Exercise description: The lines that make up this material should each be returned exactly.

The records:
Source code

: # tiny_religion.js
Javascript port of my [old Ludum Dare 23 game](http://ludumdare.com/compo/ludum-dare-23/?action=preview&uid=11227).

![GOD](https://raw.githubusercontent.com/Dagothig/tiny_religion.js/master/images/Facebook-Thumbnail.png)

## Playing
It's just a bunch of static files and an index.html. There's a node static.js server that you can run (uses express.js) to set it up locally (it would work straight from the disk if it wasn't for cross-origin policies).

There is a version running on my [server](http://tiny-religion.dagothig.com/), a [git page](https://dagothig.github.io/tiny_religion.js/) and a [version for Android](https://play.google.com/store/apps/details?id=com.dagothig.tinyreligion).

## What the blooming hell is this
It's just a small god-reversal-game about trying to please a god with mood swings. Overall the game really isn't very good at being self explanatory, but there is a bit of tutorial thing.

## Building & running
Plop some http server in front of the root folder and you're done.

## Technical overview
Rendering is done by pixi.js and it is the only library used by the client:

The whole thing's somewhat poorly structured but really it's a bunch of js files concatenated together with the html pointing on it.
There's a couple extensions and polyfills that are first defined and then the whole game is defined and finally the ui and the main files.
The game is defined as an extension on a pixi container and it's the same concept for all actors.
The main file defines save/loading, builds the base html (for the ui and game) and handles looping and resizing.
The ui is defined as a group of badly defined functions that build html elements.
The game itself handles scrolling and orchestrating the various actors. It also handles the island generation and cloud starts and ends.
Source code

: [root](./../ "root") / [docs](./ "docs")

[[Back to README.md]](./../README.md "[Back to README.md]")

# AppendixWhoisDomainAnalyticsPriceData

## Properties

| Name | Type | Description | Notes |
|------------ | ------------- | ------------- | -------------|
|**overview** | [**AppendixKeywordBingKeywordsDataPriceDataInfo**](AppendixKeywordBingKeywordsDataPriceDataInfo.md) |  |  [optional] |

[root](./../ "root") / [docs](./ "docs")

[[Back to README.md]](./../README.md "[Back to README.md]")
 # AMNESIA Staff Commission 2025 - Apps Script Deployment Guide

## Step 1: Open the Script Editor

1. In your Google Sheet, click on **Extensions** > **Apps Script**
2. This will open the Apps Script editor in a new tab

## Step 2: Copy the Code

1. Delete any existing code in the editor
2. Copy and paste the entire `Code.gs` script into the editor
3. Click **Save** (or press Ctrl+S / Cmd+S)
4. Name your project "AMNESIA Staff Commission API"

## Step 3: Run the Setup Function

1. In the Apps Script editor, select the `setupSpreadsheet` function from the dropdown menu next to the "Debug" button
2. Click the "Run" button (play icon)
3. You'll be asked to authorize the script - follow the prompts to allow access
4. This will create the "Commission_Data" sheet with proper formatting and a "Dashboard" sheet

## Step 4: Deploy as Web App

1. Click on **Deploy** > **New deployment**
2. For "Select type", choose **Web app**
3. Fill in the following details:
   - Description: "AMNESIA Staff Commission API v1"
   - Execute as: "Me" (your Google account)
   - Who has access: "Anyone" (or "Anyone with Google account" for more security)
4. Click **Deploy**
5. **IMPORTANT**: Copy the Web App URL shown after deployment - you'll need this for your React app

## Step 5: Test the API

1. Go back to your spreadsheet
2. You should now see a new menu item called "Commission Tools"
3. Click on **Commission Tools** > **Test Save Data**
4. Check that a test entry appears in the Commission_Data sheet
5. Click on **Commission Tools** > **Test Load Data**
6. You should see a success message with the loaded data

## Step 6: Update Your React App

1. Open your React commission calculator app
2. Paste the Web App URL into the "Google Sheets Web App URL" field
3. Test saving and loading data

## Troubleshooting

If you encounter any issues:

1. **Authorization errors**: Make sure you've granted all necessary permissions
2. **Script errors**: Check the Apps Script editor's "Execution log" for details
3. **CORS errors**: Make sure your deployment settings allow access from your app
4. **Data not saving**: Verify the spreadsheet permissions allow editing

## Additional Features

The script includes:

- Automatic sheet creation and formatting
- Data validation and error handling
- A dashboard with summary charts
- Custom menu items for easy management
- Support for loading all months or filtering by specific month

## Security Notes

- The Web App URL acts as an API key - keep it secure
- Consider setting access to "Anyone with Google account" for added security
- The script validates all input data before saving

Exercise result:
Source code

: # tiny_religion.js
Javascript port of my [old Ludum Dare 23 game](http://ludumdare.com/compo/ludum-dare-23/?action=preview&uid=11227).

![GOD](https://raw.githubusercontent.com/Dagothig/tiny_religion.js/master/images/Facebook-Thumbnail.png)

## Playing
It's just a bunch of static files and an index.html. There's a node static.js server that you can run (uses express.js) to set it up locally (it would work straight from the disk if it wasn't for cross-origin policies).

There is a version running on my [server](http://tiny-religion.dagothig.com/), a [git page](https://dagothig.github.io/tiny_religion.js/) and a [version for Android](https://play.google.com/store/apps/details?id=com.dagothig.tinyreligion).

## What the blooming hell is this
It's just a small god-reversal-game about trying to please a god with mood swings. Overall the game really isn't very good at being self explanatory, but there is a bit of tutorial thing.

## Building & running
Plop some http server in front of the root folder and you're done.

## Technical overview
Rendering is done by pixi.js and it is the only library used by the client:

The whole thing's somewhat poorly structured but really it's a bunch of js files concatenated together with the html pointing on it.
There's a couple extensions and polyfills that are first defined and then the whole game is defined and finally the ui and the main files.
The game is defined as an extension on a pixi container and it's the same concept for all actors.
The main file defines save/loading, builds the base html (for the ui and game) and handles looping and resizing.
The ui is defined as a group of badly defined functions that build html elements.
The game itself handles scrolling and orchestrating the various actors. It also handles the island generation and cloud starts and ends.
Source code

: [root](./../ "root") / [docs](./ "docs")

[[Back to README.md]](./../README.md "[Back to README.md]")

# AppendixWhoisDomainAnalyticsPriceData

## Properties

| Name | Type | Description | Notes |
|------------ | ------------- | ------------- | -------------|
|**overview** | [**AppendixKeywordBingKeywordsDataPriceDataInfo**](AppendixKeywordBingKeywordsDataPriceDataInfo.md) |  |  [optional] |

[root](./../ "root") / [docs](./ "docs")

[[Back to README.md]](./../README.md "[Back to README.md]")
 # AMNESIA Staff Commission 2025 - Apps Script Deployment Guide

## Step 1: Open the Script Editor

1. In your Google Sheet, click on **Extensions** > **Apps Script**
2. This will open the Apps Script editor in a new tab

## Step 2: Copy the Code

1. Delete any existing code in the editor
2. Copy and paste the entire `Code.gs` script into the editor
3. Click **Save** (or press Ctrl+S / Cmd+S)
4. Name your project "AMNESIA Staff Commission API"

## Step 3: Run the Setup Function

1. In the Apps Script editor, select the `setupSpreadsheet` function from the dropdown menu next to the "Debug" button
2. Click the "Run" button (play icon)
3. You'll be asked to authorize the script - follow the prompts to allow access
4. This will create the "Commission_Data" sheet with proper formatting and a "Dashboard" sheet

## Step 4: Deploy as Web App

1. Click on **Deploy** > **New deployment**
2. For "Select type", choose **Web app**
3. Fill in the following details:
   - Description: "AMNESIA Staff Commission API v1"
   - Execute as: "Me" (your Google account)
   - Who has access: "Anyone" (or "Anyone with Google account" for more security)
4. Click **Deploy**
5. **IMPORTANT**: Copy the Web App URL shown after deployment - you'll need this for your React app

## Step 5: Test the API

1. Go back to your spreadsheet
2. You should now see a new menu item called "Commission Tools"
3. Click on **Commission Tools** > **Test Save Data**
4. Check that a test entry appears in the Commission_Data sheet
5. Click on **Commission Tools** > **Test Load Data**
6. You should see a success message with the loaded data

## Step 6: Update Your React App

1. Open your React commission calculator app
2. Paste the Web App URL into the "Google Sheets Web App URL" field
3. Test saving and loading data

## Troubleshooting

If you encounter any issues:

1. **Authorization errors**: Make sure you've granted all necessary permissions
2. **Script errors**: Check the Apps Script editor's "Execution log" for details
3. **CORS errors**: Make sure your deployment settings allow access from your app
4. **Data not saving**: Verify the spreadsheet permissions allow editing

## Additional Features

The script includes:

- Automatic sheet creation and formatting
- Data validation and error handling
- A dashboard with summary charts
- Custom menu items for easy management
- Support for loading all months or filtering by specific month

## Security Notes

- The Web App URL acts as an API key - keep it secure
- Consider setting access to "Anyone with Google account" for added security
- The script validates all input data before saving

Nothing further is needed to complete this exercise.